13 avril 2012
>>Élie Castiel
Un espace scénique minimaliste dépouillé de tout artifice, sauf un, une sorte de caméra low-tech, qu’on retrouve sans doute difficilement sur le marché. De temps à autre, l’objet voyeur s’installe sur scène en provenance, métaphoriquement, des Cieux. L’instrument du regard renvoie sur un fond-écran la projection d’un homme seul sur scène. Et comme s’il s’agissait d’un miroir passablement déformant, elle capte le corps de l’homme, comédien devant l’Éternel, son visage, sa gestuelle, ses mouvements parfois sinueux, ses déhanchements poignants et saccadés.
Lui, l’Humain, conduit dans cette aventure par une idée lumineuse et intimement inspirée, parle de nul autre que de Jésus. L’Enfant de Nazareth, le Sauveur de l’Humanité. De la part de Rick Miller, aucun manque de respect, mais une déconstruction de la foi, de la liturgie. Une remise en question des Origines.
Tout d’abord, un procès, celui de l’antisémitisme, phénomène inexplicable toujours présent, deux fois millénaire, issue de la Croix. Ses causes, ses répercussions, ses malheurs, ses débordements, tout cela pour un homme qui est né, a vécu parmi les siens et s’est sacrifié pour eux, et comme eux, mort Juif. Devant un sujet aussi éclatant, Miller se refère aux quatre écrits saints pour proposer un discours/débat sur la notion de la foi chrétienne. Il éclabousse certains passages, se permet quelques irrévérences et, mine de rien, occupe l’espace scénique pour exorciser ses propres démons.

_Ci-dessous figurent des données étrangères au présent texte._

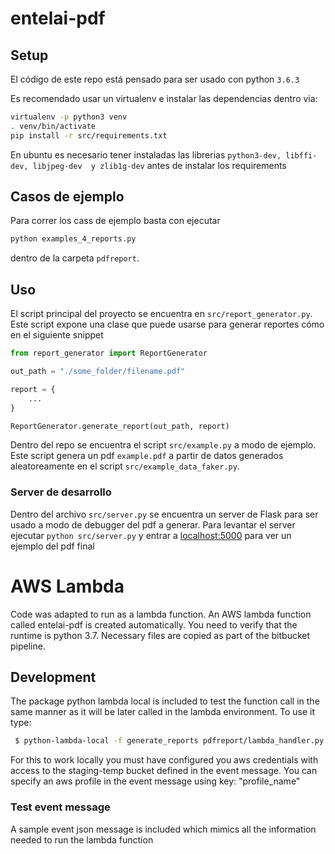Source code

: # entelai-pdf

## Setup 
El código de este repo está pensado para ser usado con python `3.6.3`

Es recomendado usar un virtualenv e instalar las dependencias dentro via:
```bash
virtualenv -p python3 venv
. venv/bin/activate
pip install -r src/requirements.txt
```

En ubuntu es necesario tener instaladas las librerias `python3-dev, libffi-dev, libjpeg-dev 
y zlib1g-dev` antes de instalar los requirements 

## Casos de ejemplo

Para correr los cass de ejemplo basta con ejecutar

```bash
python examples_4_reports.py
```

dentro de la carpeta `pdfreport`. 

## Uso

El script principal del proyecto se encuentra en `src/report_generator.py`. 
Este script expone una clase que puede usarse para generar reportes cómo en el siguiente snippet

```python 
from report_generator import ReportGenerator

out_path = "./some_folder/filename.pdf"

report = {
    ...
}

ReportGenerator.generate_report(out_path, report)
```

Dentro del repo se encuentra el script `src/example.py` a modo de ejemplo. 
Este script genera un pdf `example.pdf` a partir de datos generados aleatoreamente en el 
script `src/example_data_faker.py`.


### Server de desarrollo

Dentro del archivo `src/server.py` se encuentra un server de Flask para ser usado a modo de debugger del
pdf a generar. Para levantar el server ejecutar `python src/server.py` y entrar a 
[localhost:5000](http://localhost:5000/) para ver un ejemplo del pdf final 


# AWS Lambda

Code was adapted to run as a lambda function. An AWS lambda function called entelai-pdf is created automatically.
You need to verify that the runtime is python 3.7. Necessary files are copied as part of the bitbucket pipeline.

## Development
The package python lambda local is included to test the function call in the same manner as it
will be later called in the lambda environment. To use it type:

```bash
 $ python-lambda-local -f generate_reports pdfreport/lambda_handler.py event.json -t 60
``` 
For this to work locally you must have configured you aws credentials with access to the staging-temp bucket
defined in the event message. You can specify an aws profile in the event message using key: "profile_name"
 
### Test event message
A sample event json message is included which mimics all the information needed to run the lambda function
 
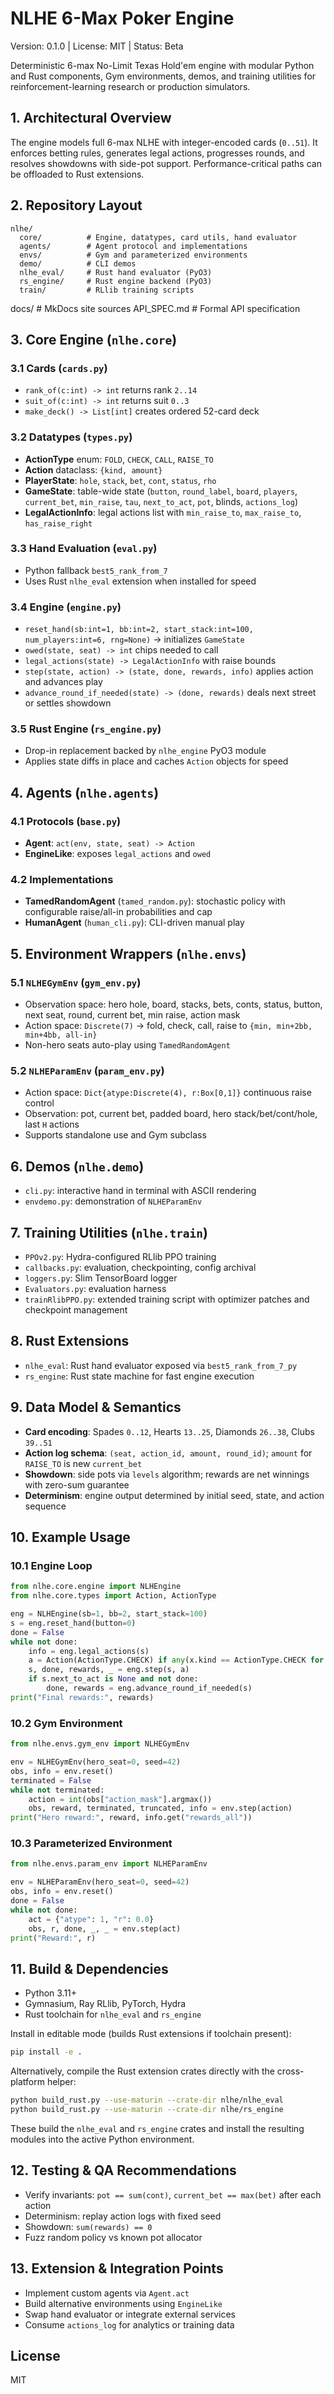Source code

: # NLHE 6-Max Poker Engine

Version: 0.1.0 | License: MIT | Status: Beta

Deterministic 6-max No-Limit Texas Hold'em engine with modular Python and Rust components, Gym environments, demos, and training utilities for reinforcement-learning research or production simulators.

## 1. Architectural Overview
The engine models full 6-max NLHE with integer-encoded cards (`0..51`). It enforces betting rules, generates legal actions, progresses rounds, and resolves showdowns with side-pot support. Performance-critical paths can be offloaded to Rust extensions.

## 2. Repository Layout
```
nlhe/
  core/          # Engine, datatypes, card utils, hand evaluator
  agents/        # Agent protocol and implementations
  envs/          # Gym and parameterized environments
  demo/          # CLI demos
  nlhe_eval/     # Rust hand evaluator (PyO3)
  rs_engine/     # Rust engine backend (PyO3)
  train/         # RLlib training scripts
```
docs/            # MkDocs site sources
API_SPEC.md      # Formal API specification

## 3. Core Engine (`nlhe.core`)
### 3.1 Cards (`cards.py`)
- `rank_of(c:int) -> int` returns rank `2..14`
- `suit_of(c:int) -> int` returns suit `0..3`
- `make_deck() -> List[int]` creates ordered 52-card deck

### 3.2 Datatypes (`types.py`)
- **ActionType** enum: `FOLD`, `CHECK`, `CALL`, `RAISE_TO`
- **Action** dataclass: `{kind, amount}`
- **PlayerState**: `hole`, `stack`, `bet`, `cont`, `status`, `rho`
- **GameState**: table-wide state (`button`, `round_label`, `board`, `players`, `current_bet`, `min_raise`, `tau`, `next_to_act`, `pot`, blinds, `actions_log`)
- **LegalActionInfo**: legal actions list with `min_raise_to`, `max_raise_to`, `has_raise_right`

### 3.3 Hand Evaluation (`eval.py`)
- Python fallback `best5_rank_from_7`
- Uses Rust `nlhe_eval` extension when installed for speed

### 3.4 Engine (`engine.py`)
- `reset_hand(sb:int=1, bb:int=2, start_stack:int=100, num_players:int=6, rng=None)` → initializes `GameState`
- `owed(state, seat) -> int` chips needed to call
- `legal_actions(state) -> LegalActionInfo` with raise bounds
- `step(state, action) -> (state, done, rewards, info)` applies action and advances play
- `advance_round_if_needed(state) -> (done, rewards)` deals next street or settles showdown

### 3.5 Rust Engine (`rs_engine.py`)
- Drop-in replacement backed by `nlhe_engine` PyO3 module
- Applies state diffs in place and caches `Action` objects for speed

## 4. Agents (`nlhe.agents`)
### 4.1 Protocols (`base.py`)
- **Agent**: `act(env, state, seat) -> Action`
- **EngineLike**: exposes `legal_actions` and `owed`

### 4.2 Implementations
- **TamedRandomAgent** (`tamed_random.py`): stochastic policy with configurable raise/all-in probabilities and cap
- **HumanAgent** (`human_cli.py`): CLI-driven manual play

## 5. Environment Wrappers (`nlhe.envs`)
### 5.1 `NLHEGymEnv` (`gym_env.py`)
- Observation space: hero hole, board, stacks, bets, conts, status, button, next seat, round, current bet, min raise, action mask
- Action space: `Discrete(7)` → fold, check, call, raise to `{min, min+2bb, min+4bb, all-in}`
- Non-hero seats auto-play using `TamedRandomAgent`

### 5.2 `NLHEParamEnv` (`param_env.py`)
- Action space: `Dict{atype:Discrete(4), r:Box[0,1]}` continuous raise control
- Observation: pot, current bet, padded board, hero stack/bet/cont/hole, last `H` actions
- Supports standalone use and Gym subclass

## 6. Demos (`nlhe.demo`)
- `cli.py`: interactive hand in terminal with ASCII rendering
- `envdemo.py`: demonstration of `NLHEParamEnv`

## 7. Training Utilities (`nlhe.train`)
- `PPOv2.py`: Hydra-configured RLlib PPO training
- `callbacks.py`: evaluation, checkpointing, config archival
- `loggers.py`: Slim TensorBoard logger
- `Evaluators.py`: evaluation harness
- `trainRlibPPO.py`: extended training script with optimizer patches and checkpoint management

## 8. Rust Extensions
- `nlhe_eval`: Rust hand evaluator exposed via `best5_rank_from_7_py`
- `rs_engine`: Rust state machine for fast engine execution

## 9. Data Model & Semantics
- **Card encoding**: Spades `0..12`, Hearts `13..25`, Diamonds `26..38`, Clubs `39..51`
- **Action log schema**: `(seat, action_id, amount, round_id)`; `amount` for `RAISE_TO` is new `current_bet`
- **Showdown**: side pots via `levels` algorithm; rewards are net winnings with zero-sum guarantee
- **Determinism**: engine output determined by initial seed, state, and action sequence

## 10. Example Usage
### 10.1 Engine Loop
```python
from nlhe.core.engine import NLHEngine
from nlhe.core.types import Action, ActionType

eng = NLHEngine(sb=1, bb=2, start_stack=100)
s = eng.reset_hand(button=0)
done = False
while not done:
    info = eng.legal_actions(s)
    a = Action(ActionType.CHECK) if any(x.kind == ActionType.CHECK for x in info.actions) else Action(ActionType.FOLD)
    s, done, rewards, _ = eng.step(s, a)
    if s.next_to_act is None and not done:
        done, rewards = eng.advance_round_if_needed(s)
print("Final rewards:", rewards)
```

### 10.2 Gym Environment
```python
from nlhe.envs.gym_env import NLHEGymEnv

env = NLHEGymEnv(hero_seat=0, seed=42)
obs, info = env.reset()
terminated = False
while not terminated:
    action = int(obs["action_mask"].argmax())
    obs, reward, terminated, truncated, info = env.step(action)
print("Hero reward:", reward, info.get("rewards_all"))
```

### 10.3 Parameterized Environment
```python
from nlhe.envs.param_env import NLHEParamEnv

env = NLHEParamEnv(hero_seat=0, seed=42)
obs, info = env.reset()
done = False
while not done:
    act = {"atype": 1, "r": 0.0}
    obs, r, done, _, _ = env.step(act)
print("Reward:", r)
```

## 11. Build & Dependencies
- Python 3.11+
- Gymnasium, Ray RLlib, PyTorch, Hydra
- Rust toolchain for `nlhe_eval` and `rs_engine`

Install in editable mode (builds Rust extensions if toolchain present):
```bash
pip install -e .
```

Alternatively, compile the Rust extension crates directly with the cross-platform helper:
```bash
python build_rust.py --use-maturin --crate-dir nlhe/nlhe_eval
python build_rust.py --use-maturin --crate-dir nlhe/rs_engine

```
These build the `nlhe_eval` and `rs_engine` crates and install the resulting modules into the active Python environment.

## 12. Testing & QA Recommendations
- Verify invariants: `pot == sum(cont)`, `current_bet == max(bet)` after each action
- Determinism: replay action logs with fixed seed
- Showdown: `sum(rewards) == 0`
- Fuzz random policy vs known pot allocator

## 13. Extension & Integration Points
- Implement custom agents via `Agent.act`
- Build alternative environments using `EngineLike`
- Swap hand evaluator or integrate external services
- Consume `actions_log` for analytics or training data

## License
MIT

Sans pour autant flirter avec le populisme, le co-auteur/comédien demeure toujours accessible. Son ton est intentionnellement iconoclaste, subversif, polémique, situant le personnage dont il est question dans une dynamique sociale, religieuse et culturelle à la fois millénnaire et cotemporaine. Il est question de la famille, des rapports sociaux, du bilinguisme, de la publicité, des médias, de notre intime, de la culture pop, qu’il s’agisse de Star Wars, des Beatles et même de la Dorothy de Wizard of Oz de 1939, et bien entendu, de religion.
Avec Bigger Than Jesus, nous sommes les témoins privilégiés d’une confession intime, d’une relecture de la notion de sainteté, un espace réel et virtuel de réflexion et de méditation où Miller provoque l’auditoire, l’entraîne à brièvement participer à son examen de conscience. Mais aucun discours haineux ou verbiage apocalyptique envers le sujet abordé, plutôt un ton rassembleur, une idée du partage. Et en fin de compte, nous sommes devant une expérience théâtrale vibrante et nécessaire, une messe de l’âme et de l’esprit menée par un comédien hallucinant, une véritable bête de scène. On sort de cette expérience, ébranlé et émerveillé.
SPECTACLE SOLO | Auteur : Rick Miller, Daniel Brooks – Traduction : Marie Gignac, Rick Miller – Mise en scène : Daniel Brooks – Comédiens : Rick Miller – Scénographie / Vidéo : Beth Kates, Ben Chaisson – Éclairages : Beth Kates – | Durée : 1 h 20 (sans entracte) – Représentations : Jusqu’au 21 avril 2012 – Théâtre Denise-Pelletier (Salle Fred-Barry).